La questione di fondo riguarda le ristrutturazioni dei grandi gruppi editoriali che dal 2009 stanno sul “groppone” dell’Istituto di previdenza dei giornalisti. Per ottenere i prepensionamenti da quell’epoca non è più necessaria la “certificazione di uno stato di crisi” ma è sufficiente “la prospettiva di crisi”. E negli ultimi 15 anni gli editori ne hanno abbondantemente usufruito, mettendo fuori organico prima coloro che avevano 58 anni di età, limite portato ora a 62 anni. Come si può capire, le sentenze del Tar del Lazio e gli accordi con Google rappresentano una boccata d’ossigeno. Non sembrano misure che possano rivoluzionare il mondo dell’informazione in Italia. I due aspetti sono comunque interessanti. Le sentenze del Tar, che hanno respinto i ricorsi dell’Eco della stampa, mettono per la prima volta alcuni paletti in quella che è stata chiamata per un decennio la guerra delle rassegne stampa.

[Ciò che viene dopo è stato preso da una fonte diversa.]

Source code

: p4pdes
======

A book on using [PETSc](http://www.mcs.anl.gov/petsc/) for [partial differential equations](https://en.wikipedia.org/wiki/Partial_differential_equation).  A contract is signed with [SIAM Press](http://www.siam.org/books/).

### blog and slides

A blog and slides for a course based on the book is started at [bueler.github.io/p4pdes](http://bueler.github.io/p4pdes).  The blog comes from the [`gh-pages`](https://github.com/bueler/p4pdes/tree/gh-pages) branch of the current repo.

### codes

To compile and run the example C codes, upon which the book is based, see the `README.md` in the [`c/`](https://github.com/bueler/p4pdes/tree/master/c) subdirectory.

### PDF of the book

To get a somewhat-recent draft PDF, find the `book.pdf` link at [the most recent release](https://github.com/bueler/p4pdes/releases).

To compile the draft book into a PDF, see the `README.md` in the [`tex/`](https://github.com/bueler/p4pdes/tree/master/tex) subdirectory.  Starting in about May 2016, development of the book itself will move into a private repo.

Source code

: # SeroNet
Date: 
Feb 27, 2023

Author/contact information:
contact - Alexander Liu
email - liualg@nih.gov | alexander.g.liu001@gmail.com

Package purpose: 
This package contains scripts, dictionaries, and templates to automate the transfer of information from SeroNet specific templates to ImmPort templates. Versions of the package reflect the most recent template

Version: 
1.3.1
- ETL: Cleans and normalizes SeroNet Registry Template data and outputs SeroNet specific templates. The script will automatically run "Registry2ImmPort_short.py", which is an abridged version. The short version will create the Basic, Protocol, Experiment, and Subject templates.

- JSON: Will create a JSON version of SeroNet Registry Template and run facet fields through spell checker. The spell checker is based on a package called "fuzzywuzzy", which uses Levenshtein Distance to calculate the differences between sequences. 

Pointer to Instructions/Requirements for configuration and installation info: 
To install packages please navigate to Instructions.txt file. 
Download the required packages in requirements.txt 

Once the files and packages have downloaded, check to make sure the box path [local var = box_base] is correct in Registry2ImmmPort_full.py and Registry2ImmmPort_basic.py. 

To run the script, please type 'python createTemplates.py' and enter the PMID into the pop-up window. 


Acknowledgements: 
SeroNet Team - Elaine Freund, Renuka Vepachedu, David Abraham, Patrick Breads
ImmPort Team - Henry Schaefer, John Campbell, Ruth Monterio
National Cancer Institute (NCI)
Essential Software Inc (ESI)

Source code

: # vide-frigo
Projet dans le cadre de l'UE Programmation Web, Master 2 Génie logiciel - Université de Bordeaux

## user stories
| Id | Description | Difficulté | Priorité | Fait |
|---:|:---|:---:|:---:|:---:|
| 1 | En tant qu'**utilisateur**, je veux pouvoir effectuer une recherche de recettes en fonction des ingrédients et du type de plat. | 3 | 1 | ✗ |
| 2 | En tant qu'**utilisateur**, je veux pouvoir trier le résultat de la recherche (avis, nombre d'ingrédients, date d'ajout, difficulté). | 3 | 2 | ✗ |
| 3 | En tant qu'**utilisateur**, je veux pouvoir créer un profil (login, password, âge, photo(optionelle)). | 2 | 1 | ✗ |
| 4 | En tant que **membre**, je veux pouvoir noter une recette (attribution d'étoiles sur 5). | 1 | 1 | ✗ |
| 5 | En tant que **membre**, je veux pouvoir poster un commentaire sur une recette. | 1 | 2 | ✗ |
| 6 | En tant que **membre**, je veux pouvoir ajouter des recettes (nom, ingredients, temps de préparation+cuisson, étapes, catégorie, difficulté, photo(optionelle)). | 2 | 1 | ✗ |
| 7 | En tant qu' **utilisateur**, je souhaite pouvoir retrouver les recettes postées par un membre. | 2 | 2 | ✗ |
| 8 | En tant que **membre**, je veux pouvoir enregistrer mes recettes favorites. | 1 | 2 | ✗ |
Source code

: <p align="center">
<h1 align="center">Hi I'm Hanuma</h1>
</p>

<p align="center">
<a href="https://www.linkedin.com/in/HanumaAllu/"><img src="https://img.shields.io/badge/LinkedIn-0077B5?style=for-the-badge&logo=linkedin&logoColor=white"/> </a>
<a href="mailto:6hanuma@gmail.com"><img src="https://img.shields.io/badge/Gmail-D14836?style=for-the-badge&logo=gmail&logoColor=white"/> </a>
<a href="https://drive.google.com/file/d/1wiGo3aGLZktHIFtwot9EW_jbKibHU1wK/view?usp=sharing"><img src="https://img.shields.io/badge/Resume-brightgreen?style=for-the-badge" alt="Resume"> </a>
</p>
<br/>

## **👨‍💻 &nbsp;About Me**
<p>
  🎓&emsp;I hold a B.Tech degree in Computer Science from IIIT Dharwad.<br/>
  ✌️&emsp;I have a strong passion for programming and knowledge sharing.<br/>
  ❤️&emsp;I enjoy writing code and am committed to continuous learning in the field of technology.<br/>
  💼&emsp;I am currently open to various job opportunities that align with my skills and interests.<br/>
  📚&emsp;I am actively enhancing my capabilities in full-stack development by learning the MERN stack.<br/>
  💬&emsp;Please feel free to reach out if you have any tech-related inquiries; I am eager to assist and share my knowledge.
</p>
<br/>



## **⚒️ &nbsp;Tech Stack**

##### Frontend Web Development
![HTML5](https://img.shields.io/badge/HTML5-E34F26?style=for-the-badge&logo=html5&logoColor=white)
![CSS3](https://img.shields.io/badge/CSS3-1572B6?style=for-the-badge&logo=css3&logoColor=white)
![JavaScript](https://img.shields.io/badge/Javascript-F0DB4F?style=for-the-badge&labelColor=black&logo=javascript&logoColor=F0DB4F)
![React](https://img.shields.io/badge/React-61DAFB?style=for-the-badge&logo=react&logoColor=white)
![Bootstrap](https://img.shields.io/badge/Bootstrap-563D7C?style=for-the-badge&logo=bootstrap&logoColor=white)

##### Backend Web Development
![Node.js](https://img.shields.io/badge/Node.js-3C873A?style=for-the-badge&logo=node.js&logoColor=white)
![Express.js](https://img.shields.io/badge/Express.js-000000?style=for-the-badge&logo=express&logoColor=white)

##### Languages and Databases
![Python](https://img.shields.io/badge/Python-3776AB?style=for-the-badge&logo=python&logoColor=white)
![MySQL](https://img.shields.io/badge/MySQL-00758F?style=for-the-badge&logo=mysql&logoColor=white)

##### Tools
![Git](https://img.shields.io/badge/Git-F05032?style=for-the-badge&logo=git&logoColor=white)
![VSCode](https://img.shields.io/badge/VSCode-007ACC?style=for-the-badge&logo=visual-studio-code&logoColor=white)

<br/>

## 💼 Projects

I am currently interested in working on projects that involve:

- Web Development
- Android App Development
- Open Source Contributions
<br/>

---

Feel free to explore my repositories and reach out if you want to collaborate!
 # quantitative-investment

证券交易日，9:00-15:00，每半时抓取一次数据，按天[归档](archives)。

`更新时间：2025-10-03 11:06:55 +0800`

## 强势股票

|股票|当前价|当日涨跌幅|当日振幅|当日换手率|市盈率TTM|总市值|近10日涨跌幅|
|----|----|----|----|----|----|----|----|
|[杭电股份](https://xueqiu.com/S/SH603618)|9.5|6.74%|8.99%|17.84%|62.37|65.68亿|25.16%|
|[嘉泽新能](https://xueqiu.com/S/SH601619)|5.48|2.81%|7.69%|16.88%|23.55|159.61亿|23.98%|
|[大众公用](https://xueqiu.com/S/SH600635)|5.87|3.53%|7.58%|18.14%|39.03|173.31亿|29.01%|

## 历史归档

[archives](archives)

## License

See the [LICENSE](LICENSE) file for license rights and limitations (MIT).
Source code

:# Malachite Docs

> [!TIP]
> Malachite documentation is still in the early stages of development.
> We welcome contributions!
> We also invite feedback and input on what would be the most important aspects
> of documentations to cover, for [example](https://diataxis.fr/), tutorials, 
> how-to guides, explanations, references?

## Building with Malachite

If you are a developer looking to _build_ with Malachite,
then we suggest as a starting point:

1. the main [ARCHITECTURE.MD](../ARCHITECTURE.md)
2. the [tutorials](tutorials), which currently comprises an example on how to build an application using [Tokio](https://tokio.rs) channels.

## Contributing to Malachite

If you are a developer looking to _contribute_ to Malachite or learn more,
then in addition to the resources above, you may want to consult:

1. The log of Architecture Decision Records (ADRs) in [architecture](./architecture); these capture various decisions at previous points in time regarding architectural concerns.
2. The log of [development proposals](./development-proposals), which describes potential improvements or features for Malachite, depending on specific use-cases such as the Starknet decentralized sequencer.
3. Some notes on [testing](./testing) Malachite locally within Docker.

È stata così sancita la illegittimità delle rassegne stampa fatte mediante la riproduzione integrale di articoli e pagine di giornali, senza l’autorizzazione del titolare del diritto esclusivo alla riproduzione. Nel caso, l’Agcom ha applicato correttamente le disposizioni sul diritto d’autore. Per ora si tratta solo di rassegne che utilizzavano articoli recanti la clausola di riproduzione riservata. Sulla questione del copyright è da tempo in corso un duro braccio di ferro, in attesa che anche l’Italia a giugno recepisca la direttiva europea.
Più articolato e complesso l’accordo raggiunto da 14 editori italiani con il colosso americano Google. Per la Fieg (Federazione italiana editori giornali) si è pronunciato il presidente Andrea Riffeser Monti e il direttore generale Fabrizio Carotti, che hanno espresso soddisfazione per aver uno dei big tecnologici riconosciuto il valore dell’informazione. L’accordo con Google consente di pubblicare contenuti italiani su Showcase, una delle piattaforme del gigante del web di Mountain View dedicato al mondo dell’informazione.